- [Dataset]:
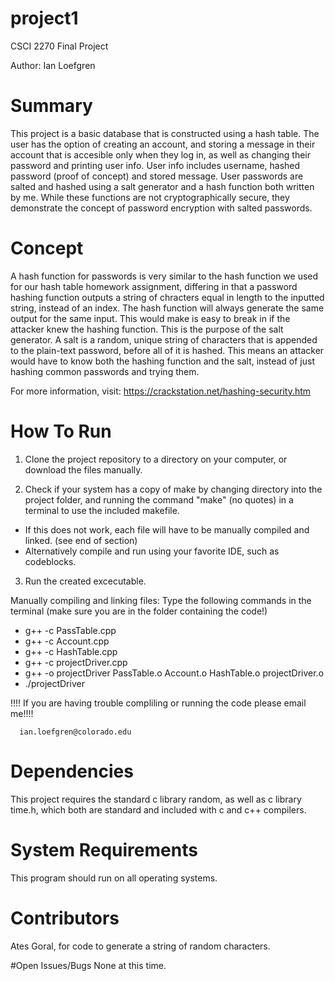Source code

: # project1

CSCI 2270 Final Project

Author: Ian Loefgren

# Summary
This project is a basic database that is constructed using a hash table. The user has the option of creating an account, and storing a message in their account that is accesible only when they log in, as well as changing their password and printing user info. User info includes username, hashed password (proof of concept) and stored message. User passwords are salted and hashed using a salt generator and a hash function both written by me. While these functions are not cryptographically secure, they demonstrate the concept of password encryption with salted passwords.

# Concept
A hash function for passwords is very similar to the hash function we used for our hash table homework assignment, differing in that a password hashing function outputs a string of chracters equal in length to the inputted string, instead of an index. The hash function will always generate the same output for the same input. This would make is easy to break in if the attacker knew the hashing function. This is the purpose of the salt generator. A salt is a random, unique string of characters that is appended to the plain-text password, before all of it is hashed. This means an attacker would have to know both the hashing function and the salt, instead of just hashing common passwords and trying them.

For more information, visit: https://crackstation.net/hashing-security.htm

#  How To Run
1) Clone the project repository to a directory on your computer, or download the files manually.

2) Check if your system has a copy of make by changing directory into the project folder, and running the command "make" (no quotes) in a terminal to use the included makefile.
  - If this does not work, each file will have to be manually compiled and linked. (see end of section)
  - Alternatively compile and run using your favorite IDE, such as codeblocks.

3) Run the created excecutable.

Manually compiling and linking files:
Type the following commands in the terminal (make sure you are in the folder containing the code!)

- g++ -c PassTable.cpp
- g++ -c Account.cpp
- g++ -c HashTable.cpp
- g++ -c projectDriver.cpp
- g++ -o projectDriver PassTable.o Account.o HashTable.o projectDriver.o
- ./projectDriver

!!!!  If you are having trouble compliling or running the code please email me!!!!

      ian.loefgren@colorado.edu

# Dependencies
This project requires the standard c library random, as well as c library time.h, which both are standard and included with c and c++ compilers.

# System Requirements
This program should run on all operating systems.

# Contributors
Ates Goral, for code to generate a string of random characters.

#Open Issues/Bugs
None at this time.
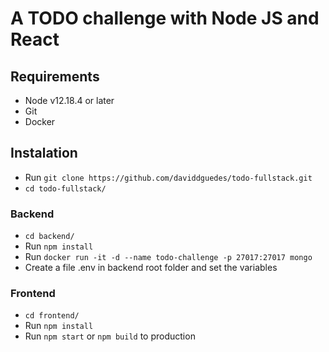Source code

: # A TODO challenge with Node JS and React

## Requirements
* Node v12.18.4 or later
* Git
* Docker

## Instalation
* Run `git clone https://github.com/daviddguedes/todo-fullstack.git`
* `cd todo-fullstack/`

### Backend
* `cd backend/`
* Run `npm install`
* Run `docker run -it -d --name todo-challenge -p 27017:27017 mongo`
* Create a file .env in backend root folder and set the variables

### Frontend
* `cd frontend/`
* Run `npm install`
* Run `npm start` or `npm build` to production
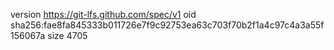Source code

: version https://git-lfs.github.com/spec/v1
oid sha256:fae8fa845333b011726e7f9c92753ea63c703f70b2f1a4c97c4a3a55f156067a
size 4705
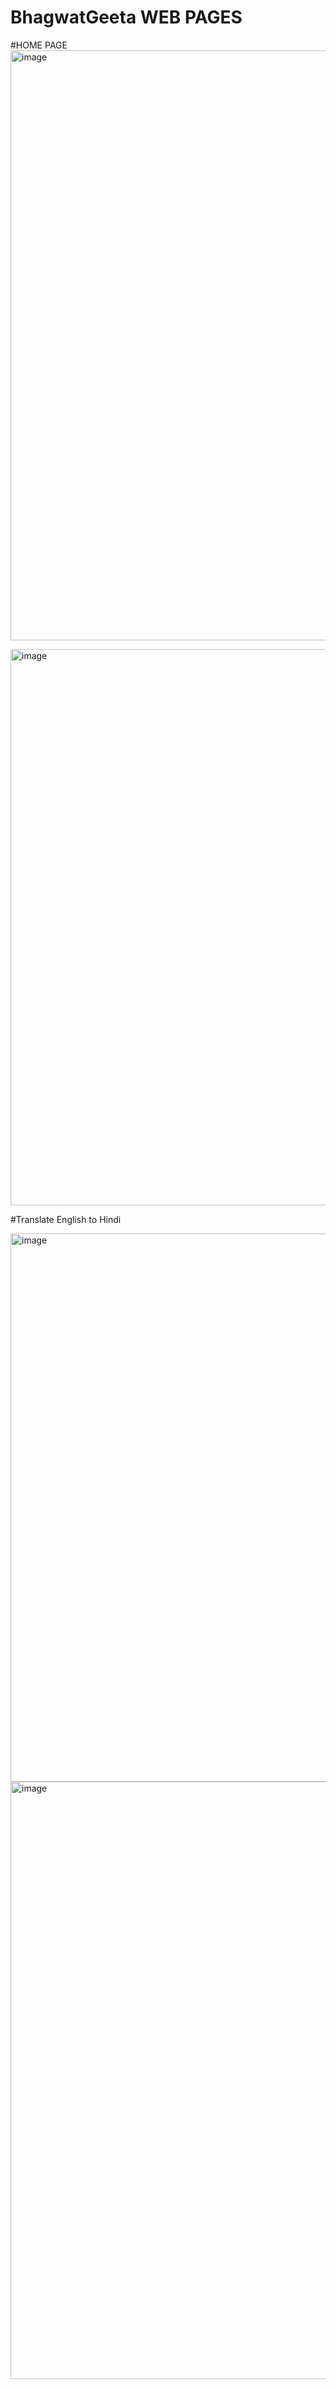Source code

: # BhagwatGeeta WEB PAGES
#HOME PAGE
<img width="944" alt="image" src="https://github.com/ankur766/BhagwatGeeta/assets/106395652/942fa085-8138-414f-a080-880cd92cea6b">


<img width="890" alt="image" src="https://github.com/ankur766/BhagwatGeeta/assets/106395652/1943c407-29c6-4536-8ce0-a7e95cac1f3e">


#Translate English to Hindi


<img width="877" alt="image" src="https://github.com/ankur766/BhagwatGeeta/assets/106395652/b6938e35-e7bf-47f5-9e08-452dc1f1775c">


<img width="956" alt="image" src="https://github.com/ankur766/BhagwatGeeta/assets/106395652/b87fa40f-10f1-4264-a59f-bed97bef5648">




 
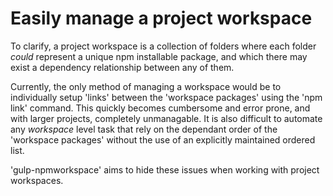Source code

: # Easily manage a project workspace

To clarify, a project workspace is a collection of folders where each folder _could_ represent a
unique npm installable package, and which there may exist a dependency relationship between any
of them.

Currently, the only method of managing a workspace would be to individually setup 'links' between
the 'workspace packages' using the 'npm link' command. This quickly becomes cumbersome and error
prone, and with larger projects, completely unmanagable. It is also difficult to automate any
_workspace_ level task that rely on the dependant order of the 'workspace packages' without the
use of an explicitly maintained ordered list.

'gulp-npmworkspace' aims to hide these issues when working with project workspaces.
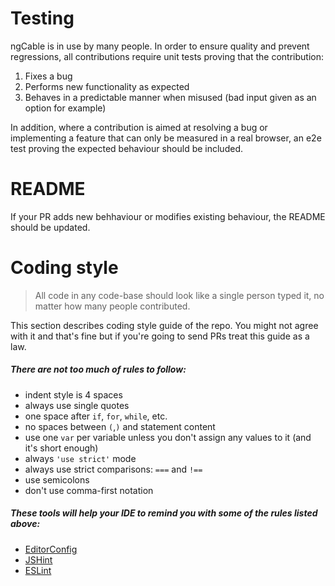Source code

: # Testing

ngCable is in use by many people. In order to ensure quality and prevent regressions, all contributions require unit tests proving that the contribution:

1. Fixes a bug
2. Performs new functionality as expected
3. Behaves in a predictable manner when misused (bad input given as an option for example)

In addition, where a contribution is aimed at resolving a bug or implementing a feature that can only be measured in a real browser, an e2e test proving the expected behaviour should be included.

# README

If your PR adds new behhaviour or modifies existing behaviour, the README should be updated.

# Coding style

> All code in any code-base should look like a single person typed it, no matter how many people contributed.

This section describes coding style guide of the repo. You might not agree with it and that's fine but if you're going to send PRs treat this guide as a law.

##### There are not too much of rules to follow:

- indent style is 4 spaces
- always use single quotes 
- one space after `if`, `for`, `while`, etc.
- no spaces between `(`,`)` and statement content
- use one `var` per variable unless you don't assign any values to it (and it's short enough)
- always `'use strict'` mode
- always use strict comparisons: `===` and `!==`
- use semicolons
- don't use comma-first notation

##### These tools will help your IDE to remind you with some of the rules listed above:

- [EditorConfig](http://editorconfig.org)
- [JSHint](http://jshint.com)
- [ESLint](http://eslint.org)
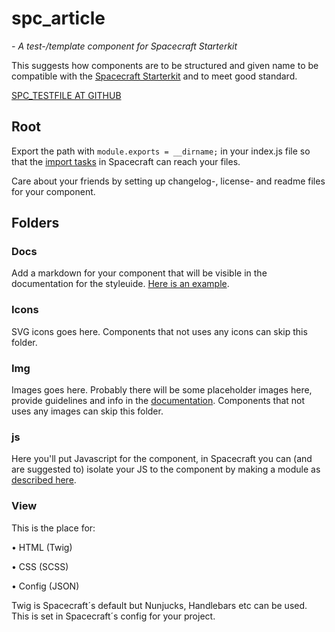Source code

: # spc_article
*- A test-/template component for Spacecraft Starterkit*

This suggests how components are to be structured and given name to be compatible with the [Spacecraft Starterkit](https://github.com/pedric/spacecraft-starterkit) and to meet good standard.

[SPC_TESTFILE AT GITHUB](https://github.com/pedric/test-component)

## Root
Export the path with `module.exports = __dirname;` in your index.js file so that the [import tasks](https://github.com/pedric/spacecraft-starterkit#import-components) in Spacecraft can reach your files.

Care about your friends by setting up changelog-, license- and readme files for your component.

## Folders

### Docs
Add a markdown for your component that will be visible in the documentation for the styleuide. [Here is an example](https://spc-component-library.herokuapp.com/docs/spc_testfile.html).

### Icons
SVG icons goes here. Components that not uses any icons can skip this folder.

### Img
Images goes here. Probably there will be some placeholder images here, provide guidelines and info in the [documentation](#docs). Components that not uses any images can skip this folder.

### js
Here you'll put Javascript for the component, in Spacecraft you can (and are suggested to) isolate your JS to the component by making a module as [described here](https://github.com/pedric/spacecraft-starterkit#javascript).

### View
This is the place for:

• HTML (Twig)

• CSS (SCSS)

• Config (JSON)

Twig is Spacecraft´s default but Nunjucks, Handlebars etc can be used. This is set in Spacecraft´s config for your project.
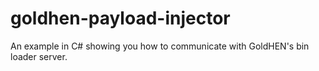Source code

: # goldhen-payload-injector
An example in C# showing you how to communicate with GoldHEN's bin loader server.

==

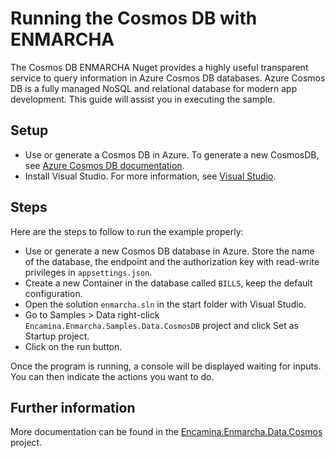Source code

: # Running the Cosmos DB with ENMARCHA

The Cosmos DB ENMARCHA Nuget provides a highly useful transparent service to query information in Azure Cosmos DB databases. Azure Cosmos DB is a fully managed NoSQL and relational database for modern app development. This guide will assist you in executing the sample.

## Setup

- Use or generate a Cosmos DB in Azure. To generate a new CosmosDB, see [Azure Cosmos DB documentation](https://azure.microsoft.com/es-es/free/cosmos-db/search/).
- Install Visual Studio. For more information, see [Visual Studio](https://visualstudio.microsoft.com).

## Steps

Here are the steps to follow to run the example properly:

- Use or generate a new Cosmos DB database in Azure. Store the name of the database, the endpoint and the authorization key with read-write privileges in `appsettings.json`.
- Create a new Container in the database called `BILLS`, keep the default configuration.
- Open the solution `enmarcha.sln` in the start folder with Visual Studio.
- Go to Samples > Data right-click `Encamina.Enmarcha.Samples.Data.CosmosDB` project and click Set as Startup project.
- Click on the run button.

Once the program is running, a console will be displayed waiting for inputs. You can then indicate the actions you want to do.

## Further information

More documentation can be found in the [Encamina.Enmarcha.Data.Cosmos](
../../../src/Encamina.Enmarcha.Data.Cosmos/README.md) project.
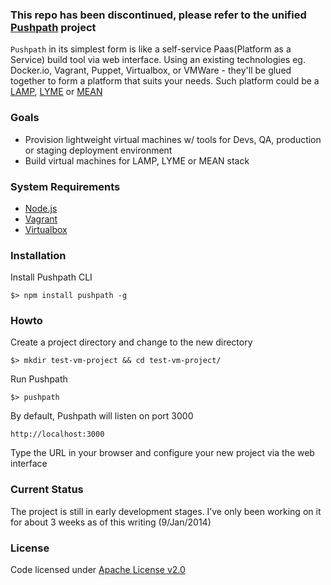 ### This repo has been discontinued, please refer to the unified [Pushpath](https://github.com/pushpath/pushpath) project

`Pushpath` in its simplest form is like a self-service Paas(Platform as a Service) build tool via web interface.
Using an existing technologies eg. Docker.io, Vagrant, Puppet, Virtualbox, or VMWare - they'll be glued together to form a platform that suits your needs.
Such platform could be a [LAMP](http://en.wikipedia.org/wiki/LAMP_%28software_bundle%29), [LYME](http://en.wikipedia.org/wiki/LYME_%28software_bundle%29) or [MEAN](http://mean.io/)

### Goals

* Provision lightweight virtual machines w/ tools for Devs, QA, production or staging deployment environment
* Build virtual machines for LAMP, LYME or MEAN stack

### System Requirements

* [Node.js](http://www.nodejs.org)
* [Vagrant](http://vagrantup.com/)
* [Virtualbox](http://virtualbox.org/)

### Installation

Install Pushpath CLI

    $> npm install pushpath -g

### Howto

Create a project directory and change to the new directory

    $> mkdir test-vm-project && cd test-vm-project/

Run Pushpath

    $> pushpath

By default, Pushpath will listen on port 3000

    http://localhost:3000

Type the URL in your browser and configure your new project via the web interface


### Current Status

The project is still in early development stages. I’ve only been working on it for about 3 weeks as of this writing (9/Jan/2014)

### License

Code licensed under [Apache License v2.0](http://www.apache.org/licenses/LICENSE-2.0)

- [Work to be completed]:
In the material above, locate the line containing "The project is" and the line containing "Code licensed under". Transcribe exactly those two lines and every line between them, and nothing more.

- [Task solution]:
The project is still in early development stages. I’ve only been working on it for about 3 weeks as of this writing (9/Jan/2014)

### License

Code licensed under [Apache License v2.0](http://www.apache.org/licenses/LICENSE-2.0)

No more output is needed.